Nunca en mis sueños más locos imaginé que cuando divisé el vehículo de Chasel hoy, Ruby estaría detrás del volante.

Y ciertamente nunca anticipé cómo este día se convertiría en caos.

Mi mañana había estado ocupada con asuntos de la manada, reuniéndome con varios Alfas vecinos sobre acuerdos territoriales.

Después, había pasado por mis oficinas corporativas para revisar operaciones que habían estado funcionando sin mi supervisión directa durante semanas.

Aunque confiaba completamente en mi equipo de gestión, ciertas decisiones ejecutivas requerían mi atención personal.

No podía simplemente delegar todo y esperar lo mejor.

Cuando divisé el distintivo Jeep de Chasel estacionado fuera de esa pintoresca heladería, despedí a mi escolta de seguridad personal de vuelta al territorio de la manada.

Después de todo, Chasel servía como mi guerrero principal, y parecía extraño que estuviera en tal establecimiento.

Aun así, pensé que podría volver a casa con él.

En el momento en que me acerqué a Ruby, su furia era inconfundible.

Ella irradiaba irritación por mi intrusión inesperada en su tarde.

Sin embargo, algo profundo dentro de mí se negó a honrar sus demandas de que me fuera.

Quizás el vínculo de pareja estaba influyendo en mi juicio, o tal vez algo completamente distinto estaba en juego, pero alejarse parecía imposible.

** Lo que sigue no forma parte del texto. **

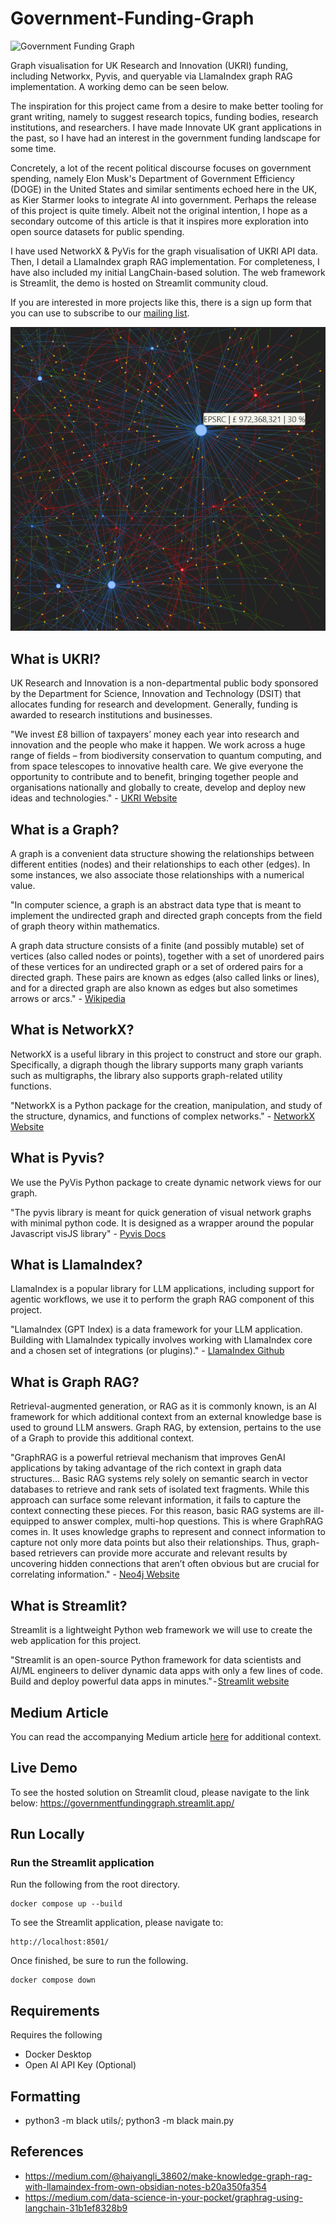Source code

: # Government-Funding-Graph
![Government Funding Graph](https://github.com/lewisExternal/Government-Funding-Graph/blob/main/img/graph.gif)

Graph visualisation for UK Research and Innovation (UKRI) funding, including Networkx, Pyvis, and queryable via LlamaIndex graph RAG implementation. A working demo can be seen below. 

The inspiration for this project came from a desire to make better tooling for grant writing, namely to suggest research topics, funding bodies, research institutions, and researchers. I have made Innovate UK grant applications in the past, so I have had an interest in the government funding landscape for some time. 

Concretely, a lot of the recent political discourse focuses on government spending, namely Elon Musk's Department of Government Efficiency (DOGE) in the United States and similar sentiments echoed here in the UK, as Kier Starmer looks to integrate AI into government.
Perhaps the release of this project is quite timely. Albeit not the original intention, I hope as a secondary outcome of this article is that it inspires more exploration into open source datasets for public spending.

I have used NetworkX & PyVis for the graph visualisation of UKRI API data. Then, I detail a LlamaIndex graph RAG implementation. For completeness, I have also included my initial LangChain-based solution. The web framework is Streamlit, the demo is hosted on Streamlit community cloud.

If you are interested in more projects like this, there is a sign up form that you can use to subscribe to our [mailing list](https://docs.google.com/forms/d/e/1FAIpQLScMwyRLHUwc_qTqCPndJCudVQCn0zQl4upcHmqj26ZG5akl4g/viewform).


![Government Funding Graph](https://github.com/lewisExternal/Government-Funding-Graph/blob/main/img/graph_1.png)

## What is UKRI?
UK Research and Innovation is a non-departmental public body sponsored by the Department for Science, Innovation and Technology (DSIT) that allocates funding for research and development. Generally, funding is awarded to research institutions and businesses.

"We invest £8 billion of taxpayers’ money each year into research and innovation and the people who make it happen. We work across a huge range of fields – from biodiversity conservation to quantum computing, and from space telescopes to innovative health care. We give everyone the opportunity to contribute and to benefit, bringing together people and organisations nationally and globally to create, develop and deploy new ideas and technologies." - [UKRI Website](https://www.ukri.org/)

## What is a Graph? 
A graph is a convenient data structure showing the relationships between different entities (nodes) and their relationships to each other (edges). In some instances, we also associate those relationships with a numerical value.

"In computer science, a graph is an abstract data type that is meant to implement the undirected graph and directed graph concepts from the field of graph theory within mathematics.

A graph data structure consists of a finite (and possibly mutable) set of vertices (also called nodes or points), together with a set of unordered pairs of these vertices for an undirected graph or a set of ordered pairs for a directed graph. These pairs are known as edges (also called links or lines), and for a directed graph are also known as edges but also sometimes arrows or arcs." - [Wikipedia](https://en.wikipedia.org/wiki/Graph_(abstract_data_type))


## What is NetworkX?
NetworkX is a useful library in this project to construct and store our graph. Specifically, a digraph though the library supports many graph variants such as multigraphs, the library also supports graph-related utility functions.

"NetworkX is a Python package for the creation, manipulation, and study of the structure, dynamics, and functions of complex networks." - [NetworkX Website](https://networkx.org/)

## What is Pyvis?
We use the PyVis Python package to create dynamic network views for our graph.

"The pyvis library is meant for quick generation of visual network graphs with minimal python code. It is designed as a wrapper around the popular Javascript visJS library" - [Pyvis Docs](https://pyvis.readthedocs.io/en/latest/tutorial.html)

## What is LlamaIndex?
LlamaIndex is a popular library for LLM applications, including support for agentic workflows, we use it to perform the graph RAG component of this project.

"LlamaIndex (GPT Index) is a data framework for your LLM application. Building with LlamaIndex typically involves working with LlamaIndex core and a chosen set of integrations (or plugins)." - [LlamaIndex Github](https://github.com/run-llama/llama_index)


## What is Graph RAG?
Retrieval-augmented generation, or RAG as it is commonly known, is an AI framework for which additional context from an external knowledge base is used to ground LLM answers. Graph RAG, by extension, pertains to the use of a Graph to provide this additional context.

"GraphRAG is a powerful retrieval mechanism that improves GenAI applications by taking advantage of the rich context in graph data structures... Basic RAG systems rely solely on semantic search in vector databases to retrieve and rank sets of isolated text fragments. While this approach can surface some relevant information, it fails to capture the context connecting these pieces. For this reason, basic RAG systems are ill-equipped to answer complex, multi-hop questions. This is where GraphRAG comes in. It uses knowledge graphs to represent and connect information to capture not only more data points but also their relationships. Thus, graph-based retrievers can provide more accurate and relevant results by uncovering hidden connections that aren’t often obvious but are crucial for correlating information." - [Neo4j Website](https://neo4j.com/blog/genai/what-is-graphrag/)

## What is Streamlit? 
Streamlit is a lightweight Python web framework we will use to create the web application for this project.

"Streamlit is an open-source Python framework for data scientists and AI/ML engineers to deliver dynamic data apps with only a few lines of code. Build and deploy powerful data apps in minutes." - [Streamlit website](https://docs.streamlit.io/)

## Medium Article  

You can read the accompanying Medium article [here](https://medium.com/data-science-collective/government-funding-graph-fad0e59cfb04) for additional context.  

## Live Demo  
To see the hosted solution on Streamlit cloud, please navigate to the link below:
https://governmentfundinggraph.streamlit.app/

## Run Locally  

### Run the Streamlit application  
Run the following from the root directory.  
```
docker compose up --build 
```
To see the Streamlit application, please navigate to:  
```
http://localhost:8501/
```
Once finished, be sure to run the following.
```
docker compose down
```

## Requirements  
Requires the following 
* Docker Desktop 
* Open AI API Key (Optional)

## Formatting
* python3 -m black utils/; python3 -m black main.py

## References 
* https://medium.com/@haiyangli_38602/make-knowledge-graph-rag-with-llamaindex-from-own-obsidian-notes-b20a350fa354
* https://medium.com/data-science-in-your-pocket/graphrag-using-langchain-31b1ef8328b9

Seguí sin comprender esta compulsión hasta que ella detectó a los híbridos que nos seguían.

Presenciar su lesión desató algo primitivo dentro de mí.

Mi pecho se constriñó dolorosamente, haciendo que cada respiración fuera una lucha.

La visión de su sangre, su dolor, se sentía como un asalto físico a mi propio cuerpo.

Su sufrimiento se convirtió instantáneamente en mío, y mi único enfoque cambió a aliviar su angustia.

El vínculo de pareja ciertamente me impulsó a protegerla del daño, pero tanto Ryder como yo compartíamos este instinto protector naturalmente.

Más allá de cualquier conexión sobrenatural que nos uniera, anhelaba su proximidad.

Deseaba estar envuelto en su embriagador aroma.

La deseaba de maneras que desafiaban la explicación racional.

Esta experiencia con mi pareja destinada iluminó cuán artificial había sido mi relación con Janet.

Cualquier conexión que Janet y yo compartimos fue fabricada, falsa.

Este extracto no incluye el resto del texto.